What this task involves
Look through the entries below for the line with "### 495. msg_23700" and the line with "waveform editing tool.", then give again exactly those two lines and all lines between them, minus the pictures.

[Records excerpted from a collection]
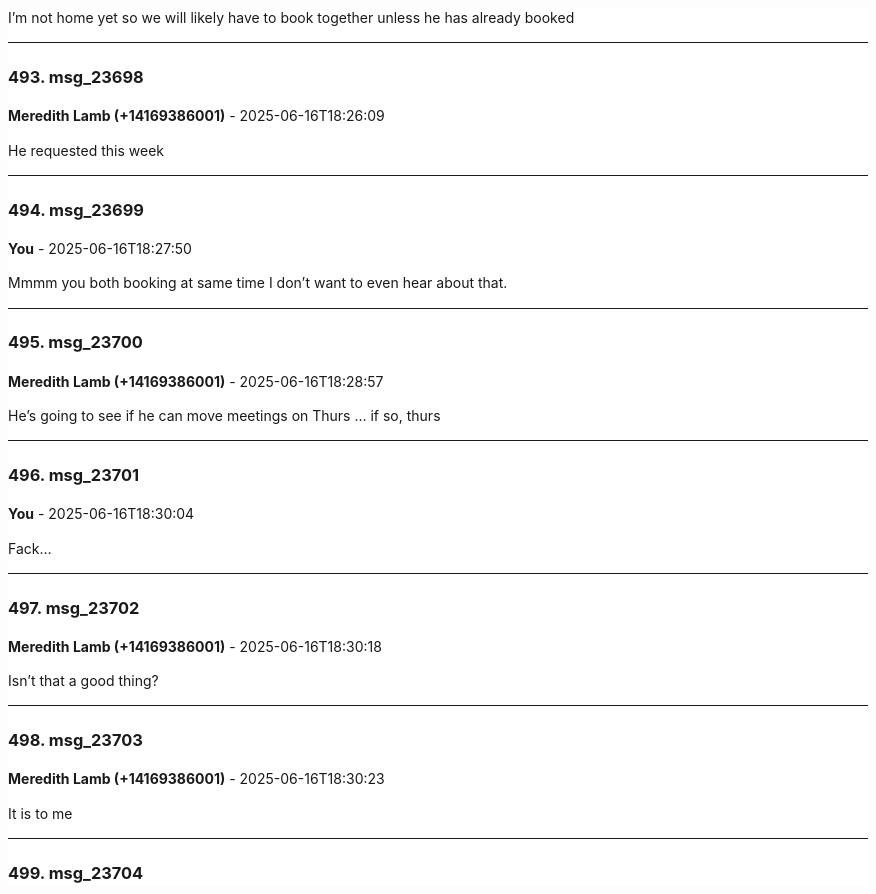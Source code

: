 I’m not home yet so we will likely have to book together unless he has already booked


---

### 493. msg_23698

**Meredith Lamb \(\+14169386001\)** - 2025-06-16T18:26:09

He requested this week


---

### 494. msg_23699

**You** - 2025-06-16T18:27:50

Mmmm you both booking at same time I don’t want to even hear about that\.


---

### 495. msg_23700

**Meredith Lamb \(\+14169386001\)** - 2025-06-16T18:28:57

He’s going to see if he can move meetings on Thurs … if so, thurs


---

### 496. msg_23701

**You** - 2025-06-16T18:30:04

Fack…


---

### 497. msg_23702

**Meredith Lamb \(\+14169386001\)** - 2025-06-16T18:30:18

Isn’t that a good thing?


---

### 498. msg_23703

**Meredith Lamb \(\+14169386001\)** - 2025-06-16T18:30:23

It is to me


---

### 499. msg_23704
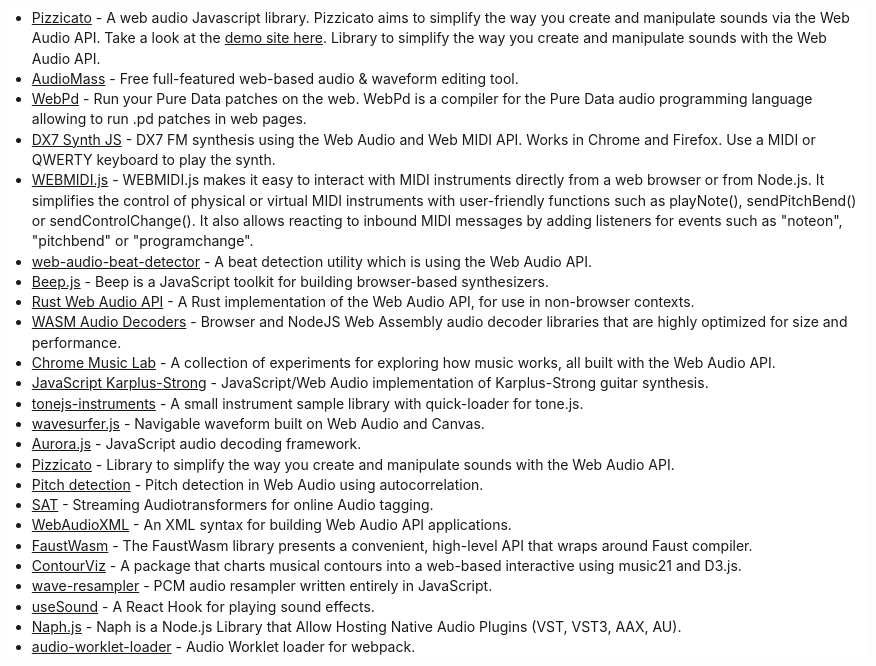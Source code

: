 * [Pizzicato](https://alemangui.github.io/pizzicato/) - A web audio Javascript library. Pizzicato aims to simplify the way you create and manipulate sounds via the Web Audio API. Take a look at the [demo site here](https://alemangui.github.io/pizzicato/). Library to simplify the way you create and manipulate sounds with the Web Audio API.
* [AudioMass](https://github.com/pkalogiros/AudioMass) - Free full-featured web-based audio & waveform editing tool.
* [WebPd](https://github.com/sebpiq/WebPd) - Run your Pure Data patches on the web. WebPd is a compiler for the Pure Data audio programming language allowing to run .pd patches in web pages.
* [DX7 Synth JS](https://github.com/mmontag/dx7-synth-js) - DX7 FM synthesis using the Web Audio and Web MIDI API. Works in Chrome and Firefox. Use a MIDI or QWERTY keyboard to play the synth.
* [WEBMIDI.js](https://github.com/djipco/webmidi) - WEBMIDI.js makes it easy to interact with MIDI instruments directly from a web browser or from Node.js. It simplifies the control of physical or virtual MIDI instruments with user-friendly functions such as playNote(), sendPitchBend() or sendControlChange(). It also allows reacting to inbound MIDI messages by adding listeners for events such as "noteon", "pitchbend" or "programchange".
* [web-audio-beat-detector](https://github.com/chrisguttandin/web-audio-beat-detector) - A beat detection utility which is using the Web Audio API.
* [Beep.js](https://github.com/stewdio/beep.js) - Beep is a JavaScript toolkit for building browser-based synthesizers.
* [Rust Web Audio API](https://github.com/orottier/web-audio-api-rs) - A Rust implementation of the Web Audio API, for use in non-browser contexts.
* [WASM Audio Decoders](https://github.com/eshaz/wasm-audio-decoders) - Browser and NodeJS Web Assembly audio decoder libraries that are highly optimized for size and performance.
* [Chrome Music Lab](https://github.com/googlecreativelab/chrome-music-lab) - A collection of experiments for exploring how music works, all built with the Web Audio API.
* [JavaScript Karplus-Strong](https://github.com/mrahtz/javascript-karplus-strong) - JavaScript/Web Audio implementation of Karplus-Strong guitar synthesis.
* [tonejs-instruments](https://github.com/nbrosowsky/tonejs-instruments) - A small instrument sample library with quick-loader for tone.js.
* [wavesurfer.js](https://github.com/wavesurfer-js/wavesurfer.js) - Navigable waveform built on Web Audio and Canvas.
* [Aurora.js](https://github.com/audiocogs/aurora.js) - JavaScript audio decoding framework.
* [Pizzicato](https://github.com/alemangui/pizzicato) - Library to simplify the way you create and manipulate sounds with the Web Audio API.
* [Pitch detection](https://github.com/cwilso/PitchDetect) - Pitch detection in Web Audio using autocorrelation.
* [SAT](https://github.com/RicherMans/SAT) - Streaming Audiotransformers for online Audio tagging.
* [WebAudioXML](https://github.com/hanslindetorp/WebAudioXML) - An XML syntax for building Web Audio API applications.
* [FaustWasm](https://github.com/Fr0stbyteR/faustwasm) - The FaustWasm library presents a convenient, high-level API that wraps around Faust compiler.
* [ContourViz](https://github.com/cjwit/contourviz) - A package that charts musical contours into a web-based interactive using music21 and D3.js.
* [wave-resampler](https://github.com/rochars/wave-resampler) - PCM audio resampler written entirely in JavaScript.
* [useSound](https://github.com/joshwcomeau/use-sound) - A React Hook for playing sound effects.
* [Naph.js](https://github.com/potistudio/naph.js) - Naph is a Node.js Library that Allow Hosting Native Audio Plugins (VST, VST3, AAX, AU).
* [audio-worklet-loader](https://github.com/leviance/audio-worklet-loader) - Audio Worklet loader for webpack.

Your solution
### 495. msg_23700

**Meredith Lamb \(\+14169386001\)** - 2025-06-16T18:28:57

He’s going to see if he can move meetings on Thurs … if so, thurs


---

### 496. msg_23701

**You** - 2025-06-16T18:30:04

Fack…


---

### 497. msg_23702

**Meredith Lamb \(\+14169386001\)** - 2025-06-16T18:30:18

Isn’t that a good thing?


---

### 498. msg_23703

**Meredith Lamb \(\+14169386001\)** - 2025-06-16T18:30:23

It is to me


---

### 499. msg_23704
Source code

: * [Pizzicato](https://alemangui.github.io/pizzicato/) - A web audio Javascript library. Pizzicato aims to simplify the way you create and manipulate sounds via the Web Audio API. Take a look at the [demo site here](https://alemangui.github.io/pizzicato/). Library to simplify the way you create and manipulate sounds with the Web Audio API.
* [AudioMass](https://github.com/pkalogiros/AudioMass) - Free full-featured web-based audio & waveform editing tool.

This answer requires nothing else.